Pride and Prejudice and Pride Again

Jane Austen's novels have long captured the imaginations of modern readers; television and movie adaptations abound, and Austen-inspired stories are easy to come across. Of late, there have been several inventive and out-of-the-box retellings of Pride and Prejudice (Harper Perennial, $10), in particular, worth noting for the avid Austen reader looking for a new take on one of Austen's best-loved novels.

Curtis Sittenfield's debut novel, Prep (Random House, $17), marked her as a writer to follow; her subsequent novels, including Eligible, have carried that reputation forward. In Eligible (Random House, $17), Austen's characters are moved out of 19th-century England and into 21st-century Cincinnati, Ohio.

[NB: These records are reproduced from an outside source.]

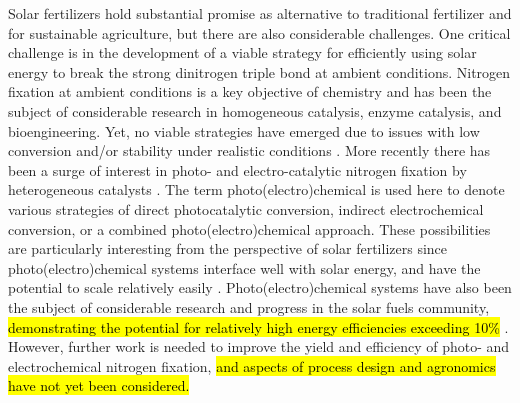 Solar fertilizers hold substantial promise as alternative to traditional fertilizer and for sustainable agriculture, but there are also considerable challenges. One critical challenge is in the development of a viable strategy for efficiently using solar energy to break the strong dinitrogen triple bond at ambient conditions. Nitrogen fixation at ambient conditions is a key objective of chemistry and has been the subject of considerable research in homogeneous catalysis, enzyme catalysis, and bioengineering. Yet, no viable strategies have emerged due to issues with low conversion and/or stability under realistic conditions \cite{Vicente_2017,Bur_n_2017,MacLeod_2013,Foster2018}.
More recently there has been a surge of interest in photo- and electro-catalytic nitrogen fixation by heterogeneous catalysts \cite{Jewess_2016, Medford_2017,Kyriakou_2017,Foster_2018,Chen_2018,Tao_2019,Song_2019,Luo_2018,Wang_2018}. The term photo(electro)chemical is used here to denote various strategies of direct photocatalytic conversion, indirect electrochemical conversion, or a combined photo(electro)chemical approach. These possibilities are particularly interesting from the perspective of solar fertilizers since photo(electro)chemical systems interface well with solar energy, and have the potential to scale relatively easily \cite{Jewess_2016}. Photo(electro)chemical systems have also been the subject of considerable research and progress in the solar fuels community, \hl{demonstrating the potential for relatively high energy efficiencies exceeding 10\%} \cite{walter_2010, Pinaud_2013,Kondratenko2013,Shaner_2016, Lewis_2016, Montoya_2017}. However, further work is needed to improve the yield and efficiency of photo- and electrochemical nitrogen fixation, \hl{and aspects of process design and agronomics have not yet been considered.} %

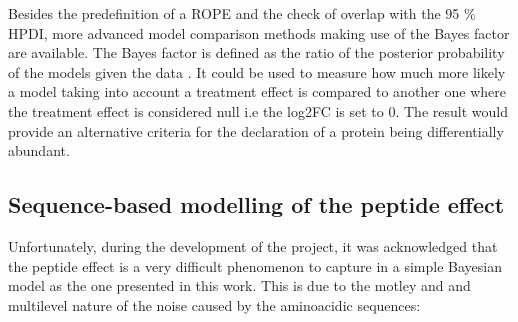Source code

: Besides the predefinition of a \ac{ROPE} and the check of overlap with the 95 \% \ac{HPDI}, more advanced model comparison methods making use of the Bayes factor are available. The Bayes factor is defined as the ratio of the posterior probability of the models given the data \cite{Kruschke}. It could be used to measure how much more likely a model taking into account a treatment effect is compared to another one where the treatment effect is considered null i.e the \ac{log2FC} is set to 0. The result would provide an alternative criteria for the declaration of a protein being differentially abundant.

\subsection{Sequence-based modelling of the peptide effect}

Unfortunately, during the development of the project, it was acknowledged that the peptide effect is a very difficult phenomenon to capture in a simple Bayesian model as the one presented in this work. This is due to the motley and and multilevel nature of the noise caused by the aminoacidic sequences:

In Pride, Prejudice, and Other Flavors (Morrow, $15.99), Sonali Dev also reimagines the classic story in contemporary times--this time in a family drama featuring an immigrant Indian family in modern-day San Francisco, Calif.

Soniah Kamal's Unmarriageable (Ballantine Books, $27) reimagines the large Bennett family as the Binat clan of present-day Pakistan. The Bennetts are once again reinvented, as the Benitez family, in Ibi Zoboi's Pride (Balzer & Bray, $17.99), set in the rapidly changing neighborhood of Bushwick in Brooklyn, N.Y.

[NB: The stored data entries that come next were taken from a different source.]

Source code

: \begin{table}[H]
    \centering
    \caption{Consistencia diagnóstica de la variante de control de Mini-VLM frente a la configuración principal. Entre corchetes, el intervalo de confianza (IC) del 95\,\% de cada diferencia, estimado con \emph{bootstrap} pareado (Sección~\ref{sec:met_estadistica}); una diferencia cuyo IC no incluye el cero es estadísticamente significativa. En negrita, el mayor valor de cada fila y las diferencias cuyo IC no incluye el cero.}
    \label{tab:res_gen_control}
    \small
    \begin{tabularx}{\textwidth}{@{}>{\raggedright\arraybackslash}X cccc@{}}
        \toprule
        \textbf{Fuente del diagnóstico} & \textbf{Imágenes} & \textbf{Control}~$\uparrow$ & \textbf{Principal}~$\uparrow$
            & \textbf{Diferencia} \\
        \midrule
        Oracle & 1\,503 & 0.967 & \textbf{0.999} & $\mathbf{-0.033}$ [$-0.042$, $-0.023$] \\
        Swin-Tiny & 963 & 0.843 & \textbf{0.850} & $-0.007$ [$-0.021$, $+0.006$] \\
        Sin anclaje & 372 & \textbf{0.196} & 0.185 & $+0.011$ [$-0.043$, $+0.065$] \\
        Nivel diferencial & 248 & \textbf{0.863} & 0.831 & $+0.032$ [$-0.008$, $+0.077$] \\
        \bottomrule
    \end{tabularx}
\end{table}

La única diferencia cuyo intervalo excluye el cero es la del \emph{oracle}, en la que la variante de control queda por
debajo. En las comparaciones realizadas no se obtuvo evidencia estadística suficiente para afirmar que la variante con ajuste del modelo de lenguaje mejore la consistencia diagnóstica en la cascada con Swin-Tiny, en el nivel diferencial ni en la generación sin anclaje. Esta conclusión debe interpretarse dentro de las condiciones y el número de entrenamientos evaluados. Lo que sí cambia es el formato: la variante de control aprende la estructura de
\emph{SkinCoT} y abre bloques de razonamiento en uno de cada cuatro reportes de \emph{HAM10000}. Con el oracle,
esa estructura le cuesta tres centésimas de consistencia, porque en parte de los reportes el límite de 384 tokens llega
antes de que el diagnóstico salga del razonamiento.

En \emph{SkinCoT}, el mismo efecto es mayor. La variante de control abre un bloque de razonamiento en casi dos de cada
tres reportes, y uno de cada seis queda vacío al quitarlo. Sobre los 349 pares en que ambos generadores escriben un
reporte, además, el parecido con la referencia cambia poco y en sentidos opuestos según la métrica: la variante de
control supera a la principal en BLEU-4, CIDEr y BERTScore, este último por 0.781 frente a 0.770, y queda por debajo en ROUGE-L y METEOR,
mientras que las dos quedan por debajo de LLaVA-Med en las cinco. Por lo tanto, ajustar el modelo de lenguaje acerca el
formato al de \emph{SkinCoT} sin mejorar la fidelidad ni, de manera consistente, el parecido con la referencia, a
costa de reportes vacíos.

Each of these modern-day retellings take inspiration from Austen's classic tale despite vastly different characters and settings, all while maintaining Austen's characteristic wit and satire. More impressively, however, they replicate the biting social observations and criticisms for which Austen is still so beloved. Turns out Austen's study of gender roles, societal expectations, familial duty (and its corresponding conflicts), class and social mobility are just as present in modern times as they were when Austen was writing.